(Beginning of Given entries)
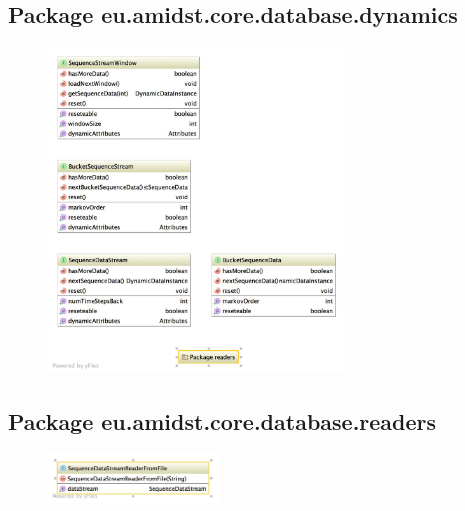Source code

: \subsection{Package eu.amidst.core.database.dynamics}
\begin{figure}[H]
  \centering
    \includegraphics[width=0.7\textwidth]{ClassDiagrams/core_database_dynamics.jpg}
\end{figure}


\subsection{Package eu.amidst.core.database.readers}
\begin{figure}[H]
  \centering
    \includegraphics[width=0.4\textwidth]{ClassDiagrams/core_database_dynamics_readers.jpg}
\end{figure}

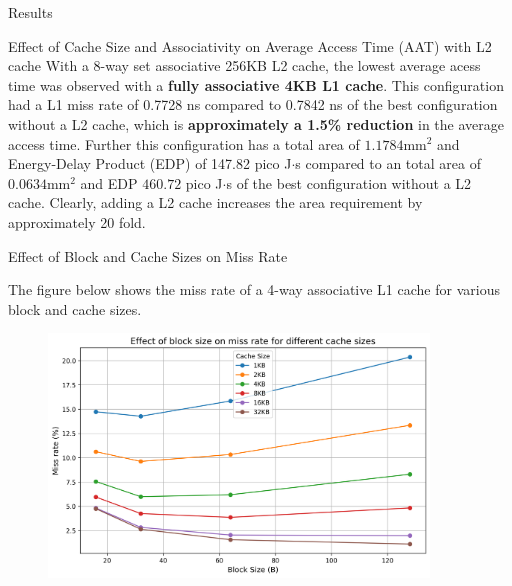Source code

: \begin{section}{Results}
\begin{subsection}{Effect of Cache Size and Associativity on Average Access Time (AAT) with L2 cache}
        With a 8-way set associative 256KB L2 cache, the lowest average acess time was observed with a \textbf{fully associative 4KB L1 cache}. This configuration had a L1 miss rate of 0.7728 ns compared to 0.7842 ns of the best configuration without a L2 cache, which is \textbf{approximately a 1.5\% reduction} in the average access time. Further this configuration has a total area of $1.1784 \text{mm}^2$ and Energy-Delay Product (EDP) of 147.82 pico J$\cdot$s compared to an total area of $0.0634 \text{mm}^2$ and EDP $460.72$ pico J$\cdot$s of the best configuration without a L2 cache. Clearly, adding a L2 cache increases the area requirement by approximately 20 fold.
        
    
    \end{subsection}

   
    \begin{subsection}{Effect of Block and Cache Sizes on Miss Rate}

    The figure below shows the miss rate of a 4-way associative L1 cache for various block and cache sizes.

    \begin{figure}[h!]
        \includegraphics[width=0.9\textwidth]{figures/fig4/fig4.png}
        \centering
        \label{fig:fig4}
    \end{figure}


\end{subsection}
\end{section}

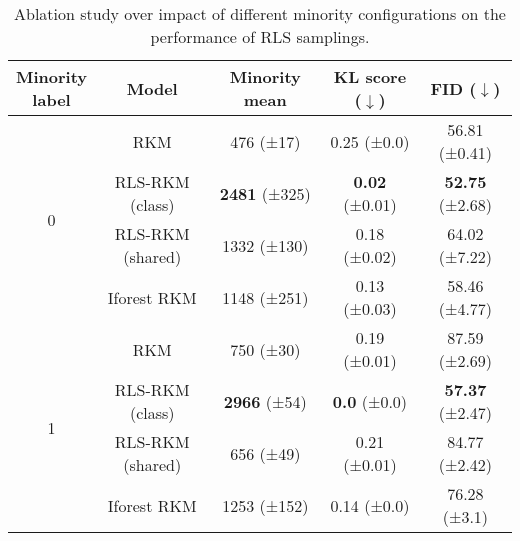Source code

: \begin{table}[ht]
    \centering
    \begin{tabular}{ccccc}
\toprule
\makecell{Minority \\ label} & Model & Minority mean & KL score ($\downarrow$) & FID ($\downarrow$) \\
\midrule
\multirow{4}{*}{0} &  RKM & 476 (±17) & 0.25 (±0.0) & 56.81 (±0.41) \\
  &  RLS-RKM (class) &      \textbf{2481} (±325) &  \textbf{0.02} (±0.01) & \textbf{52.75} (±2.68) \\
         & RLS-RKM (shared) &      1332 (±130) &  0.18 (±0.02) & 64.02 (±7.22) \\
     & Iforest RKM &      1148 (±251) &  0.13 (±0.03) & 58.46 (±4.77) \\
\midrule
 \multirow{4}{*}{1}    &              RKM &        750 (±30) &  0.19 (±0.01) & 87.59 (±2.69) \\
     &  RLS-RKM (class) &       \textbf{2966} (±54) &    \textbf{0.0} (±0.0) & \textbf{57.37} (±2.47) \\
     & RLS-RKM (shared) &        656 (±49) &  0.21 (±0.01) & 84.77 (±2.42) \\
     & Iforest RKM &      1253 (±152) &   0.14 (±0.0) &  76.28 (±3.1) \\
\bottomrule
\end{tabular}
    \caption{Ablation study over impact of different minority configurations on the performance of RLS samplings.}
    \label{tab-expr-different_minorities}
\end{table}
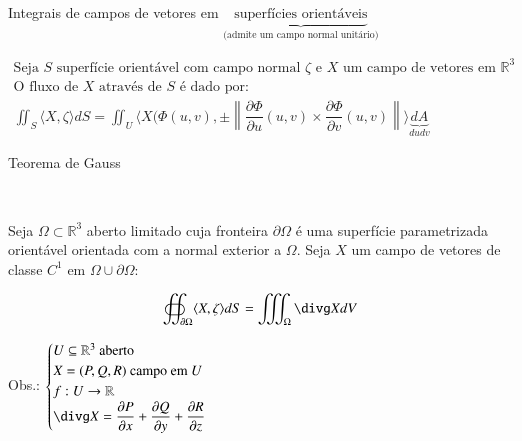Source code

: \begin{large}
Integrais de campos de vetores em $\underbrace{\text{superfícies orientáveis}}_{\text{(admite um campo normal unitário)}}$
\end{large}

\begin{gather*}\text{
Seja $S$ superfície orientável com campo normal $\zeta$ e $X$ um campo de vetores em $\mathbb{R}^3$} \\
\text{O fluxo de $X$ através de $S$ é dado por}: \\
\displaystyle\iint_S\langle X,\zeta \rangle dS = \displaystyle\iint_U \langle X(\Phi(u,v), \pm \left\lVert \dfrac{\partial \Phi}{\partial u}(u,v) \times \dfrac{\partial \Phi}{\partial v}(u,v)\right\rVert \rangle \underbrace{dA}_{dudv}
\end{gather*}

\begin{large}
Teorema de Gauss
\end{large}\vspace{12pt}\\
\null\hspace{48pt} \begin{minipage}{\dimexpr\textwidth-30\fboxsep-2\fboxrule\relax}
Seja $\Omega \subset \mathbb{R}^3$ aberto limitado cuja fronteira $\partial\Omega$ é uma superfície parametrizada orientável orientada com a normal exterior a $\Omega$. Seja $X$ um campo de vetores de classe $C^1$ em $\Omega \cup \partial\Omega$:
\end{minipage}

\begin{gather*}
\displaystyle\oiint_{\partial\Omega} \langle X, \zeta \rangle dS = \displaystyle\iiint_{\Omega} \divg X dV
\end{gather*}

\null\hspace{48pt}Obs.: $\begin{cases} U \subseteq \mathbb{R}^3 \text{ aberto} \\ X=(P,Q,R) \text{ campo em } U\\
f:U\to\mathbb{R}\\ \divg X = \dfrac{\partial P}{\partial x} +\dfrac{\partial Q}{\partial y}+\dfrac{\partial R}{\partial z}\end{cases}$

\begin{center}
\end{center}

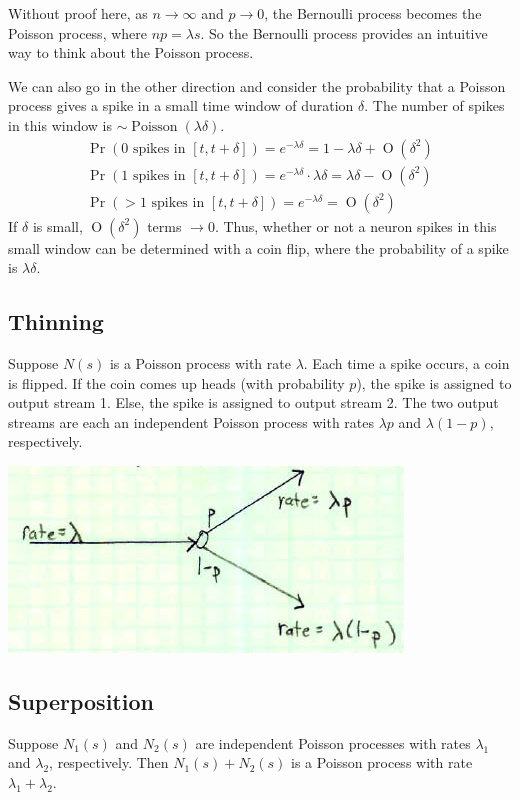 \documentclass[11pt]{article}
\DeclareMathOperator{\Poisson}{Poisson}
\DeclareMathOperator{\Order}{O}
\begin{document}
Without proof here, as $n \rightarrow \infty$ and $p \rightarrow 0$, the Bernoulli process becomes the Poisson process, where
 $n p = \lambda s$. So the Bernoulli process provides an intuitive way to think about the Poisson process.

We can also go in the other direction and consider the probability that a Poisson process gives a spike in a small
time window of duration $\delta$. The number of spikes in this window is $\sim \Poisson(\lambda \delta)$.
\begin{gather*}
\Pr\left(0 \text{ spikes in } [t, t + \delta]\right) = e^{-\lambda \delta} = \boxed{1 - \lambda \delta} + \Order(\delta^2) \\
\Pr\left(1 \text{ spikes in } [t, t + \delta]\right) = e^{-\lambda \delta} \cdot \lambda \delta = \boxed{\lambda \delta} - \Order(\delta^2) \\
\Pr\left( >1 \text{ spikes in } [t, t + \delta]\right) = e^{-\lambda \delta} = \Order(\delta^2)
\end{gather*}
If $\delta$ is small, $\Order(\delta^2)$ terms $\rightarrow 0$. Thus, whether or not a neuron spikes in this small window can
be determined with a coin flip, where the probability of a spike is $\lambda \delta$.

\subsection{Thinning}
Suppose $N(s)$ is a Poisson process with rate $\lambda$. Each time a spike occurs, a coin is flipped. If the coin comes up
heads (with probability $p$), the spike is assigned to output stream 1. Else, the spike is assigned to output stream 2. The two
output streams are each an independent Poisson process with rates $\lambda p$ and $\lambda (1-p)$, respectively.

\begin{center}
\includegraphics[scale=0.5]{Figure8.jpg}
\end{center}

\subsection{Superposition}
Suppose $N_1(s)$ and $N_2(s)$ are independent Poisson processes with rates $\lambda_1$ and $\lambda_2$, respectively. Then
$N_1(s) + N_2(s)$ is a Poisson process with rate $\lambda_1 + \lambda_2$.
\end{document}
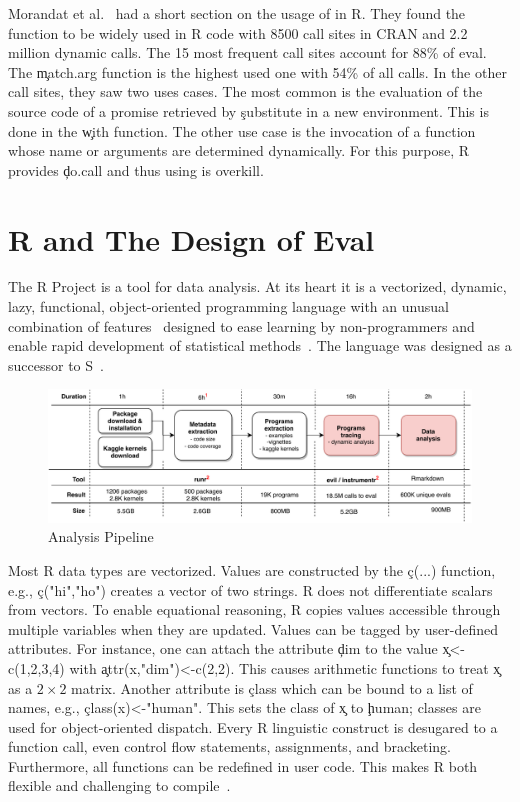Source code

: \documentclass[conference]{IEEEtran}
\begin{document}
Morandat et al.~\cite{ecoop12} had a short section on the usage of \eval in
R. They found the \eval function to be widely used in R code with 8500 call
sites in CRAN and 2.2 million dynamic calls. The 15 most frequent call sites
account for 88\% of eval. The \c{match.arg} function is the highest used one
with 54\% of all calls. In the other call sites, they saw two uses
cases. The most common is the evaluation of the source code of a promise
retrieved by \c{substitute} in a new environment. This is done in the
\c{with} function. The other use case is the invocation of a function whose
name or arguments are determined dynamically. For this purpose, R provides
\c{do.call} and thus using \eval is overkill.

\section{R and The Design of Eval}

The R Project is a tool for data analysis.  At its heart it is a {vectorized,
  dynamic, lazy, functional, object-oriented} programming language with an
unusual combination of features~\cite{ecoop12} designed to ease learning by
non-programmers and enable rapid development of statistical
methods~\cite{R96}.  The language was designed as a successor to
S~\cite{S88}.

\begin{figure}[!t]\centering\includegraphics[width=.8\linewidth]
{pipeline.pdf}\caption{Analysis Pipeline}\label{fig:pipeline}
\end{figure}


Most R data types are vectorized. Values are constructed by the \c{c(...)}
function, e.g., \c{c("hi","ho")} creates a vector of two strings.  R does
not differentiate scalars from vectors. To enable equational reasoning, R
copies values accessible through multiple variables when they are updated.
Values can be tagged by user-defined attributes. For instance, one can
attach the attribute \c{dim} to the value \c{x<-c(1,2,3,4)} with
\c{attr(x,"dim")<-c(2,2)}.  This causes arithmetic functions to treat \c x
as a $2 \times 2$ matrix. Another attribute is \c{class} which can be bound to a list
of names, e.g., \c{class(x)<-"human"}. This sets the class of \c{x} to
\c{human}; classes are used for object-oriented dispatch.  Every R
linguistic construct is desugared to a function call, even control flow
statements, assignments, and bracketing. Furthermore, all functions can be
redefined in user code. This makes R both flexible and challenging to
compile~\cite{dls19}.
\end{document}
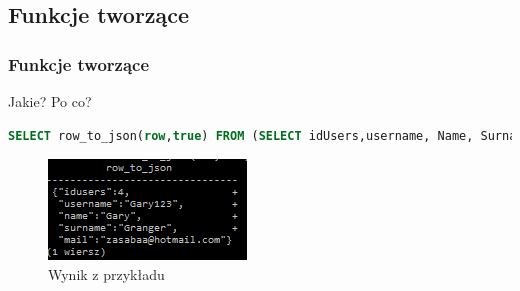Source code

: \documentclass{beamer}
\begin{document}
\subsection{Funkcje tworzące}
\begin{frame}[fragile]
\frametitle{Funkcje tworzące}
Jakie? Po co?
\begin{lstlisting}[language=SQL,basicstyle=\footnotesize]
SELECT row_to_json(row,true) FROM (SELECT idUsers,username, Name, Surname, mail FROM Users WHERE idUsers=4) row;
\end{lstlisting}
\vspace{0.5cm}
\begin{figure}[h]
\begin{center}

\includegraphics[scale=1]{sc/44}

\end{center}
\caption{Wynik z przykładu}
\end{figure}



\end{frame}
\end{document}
(End of Given entries)
**What you need to do:** Write out again, exactly, only the lines from the beginning of the material above to the line that holds "of Cache Size", both ends included, and no pictures.

**Written reply:**
Source code

: \subsection{Package eu.amidst.core.database.dynamics}
\begin{figure}[H]
  \centering
    \includegraphics[width=0.7\textwidth]{ClassDiagrams/core_database_dynamics.jpg}
\end{figure}


\subsection{Package eu.amidst.core.database.readers}
\begin{figure}[H]
  \centering
    \includegraphics[width=0.4\textwidth]{ClassDiagrams/core_database_dynamics_readers.jpg}
\end{figure}

Source code

: \begin{section}{Results}
\begin{subsection}{Effect of Cache Size and Associativity on Average Access Time (AAT) with L2 cache}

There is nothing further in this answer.